Raccolgo l’invito e mi dirigo di buona lena verso nord, godendomi un paio di affacci sul mare lì dove la vegetazione è meno fitta e lascia spazio all’orizzonte.
Capisco di essere arrivato ad uno dei punti sperati quando intravedo spiccare i primi due faraglioni, che proprio faraglioni non sono, anche se a me piace chiamarli così.
A differenza dei veri e propri faraglioni, come quelli famosi di Torre Sant’Andrea a Melendugno o quelli di Capri o i Ciclopi di Acitrezza -così chiamati perché, narra la leggenda, si tratterebbe degli enormi massi lanciati dall’accecato Polifemo contro la nave di Ulisse – quelli nostrani oltre ad essere decisamente più piccoli, alti quattro o cinque metri al massimo, non sono scogli rocciosi emergenti dal mare in corrispondenza di una costa scoscesa da cui per effetto dell’erosione si sono staccate nel corso di centinaia di migliaia di anni, bensì ammassi di argilla cretosa, tenuta insieme dall’intreccio di vecchie radici di tamerici ed altre essenze mediterranee, originariamente facenti parte della falesia e che, crollatagli questa tutta intorno, sono rimaste erte come sentinelle nel mare, esistenti da non moltissimi anni e destinate a disgregarsi e sciogliersi nell’acqua del mare, nel giro di alcuni anni o, al più, pochi decenni.

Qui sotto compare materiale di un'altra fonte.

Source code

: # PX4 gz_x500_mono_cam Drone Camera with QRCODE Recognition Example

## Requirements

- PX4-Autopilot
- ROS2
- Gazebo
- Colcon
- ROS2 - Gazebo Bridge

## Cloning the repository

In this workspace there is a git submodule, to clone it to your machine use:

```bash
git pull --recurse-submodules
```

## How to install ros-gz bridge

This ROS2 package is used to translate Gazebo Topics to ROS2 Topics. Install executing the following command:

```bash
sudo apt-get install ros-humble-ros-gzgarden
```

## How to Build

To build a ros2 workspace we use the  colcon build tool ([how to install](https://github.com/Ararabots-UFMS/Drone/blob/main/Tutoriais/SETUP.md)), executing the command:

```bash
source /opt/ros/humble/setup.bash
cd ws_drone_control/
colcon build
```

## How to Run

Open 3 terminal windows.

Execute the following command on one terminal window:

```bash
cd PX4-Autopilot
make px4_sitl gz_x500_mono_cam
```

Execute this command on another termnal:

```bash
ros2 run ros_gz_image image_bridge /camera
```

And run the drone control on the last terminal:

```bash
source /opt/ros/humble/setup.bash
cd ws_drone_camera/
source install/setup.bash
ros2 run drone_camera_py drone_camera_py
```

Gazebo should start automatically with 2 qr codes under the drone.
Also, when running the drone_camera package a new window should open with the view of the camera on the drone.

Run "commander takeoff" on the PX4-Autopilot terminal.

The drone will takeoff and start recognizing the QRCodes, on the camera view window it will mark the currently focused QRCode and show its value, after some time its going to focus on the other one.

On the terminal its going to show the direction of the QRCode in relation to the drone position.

Anzi, a dire il vero, uno di essi già praticamente non esiste più, ma si intravede a malapena la sua base ergersi per pochi decimetri dal mare.
Lasciati alle spalle i primi faraglioni, a distanza di qualche centinaio di metri l’uno dall’altro ce ne sono altri, uno ricorda la scarpa di un gigante, un altro è stato curiosamente modellato dal vento e dal mare a forma di vaso rovesciato.
Non ho ancora smesso di deliziarmi alla vista di queste sculture modellate dal vento, con sullo sfondo la Torre che dà il nome all’intera località e, a perdita d’occhio, la distesa schiumosa del mare in tempesta, che sulla battigia riconosco una sagoma fin troppo famigliare: si tratta della carcassa spiaggiata di una grossa tartaruga marina Caretta caretta.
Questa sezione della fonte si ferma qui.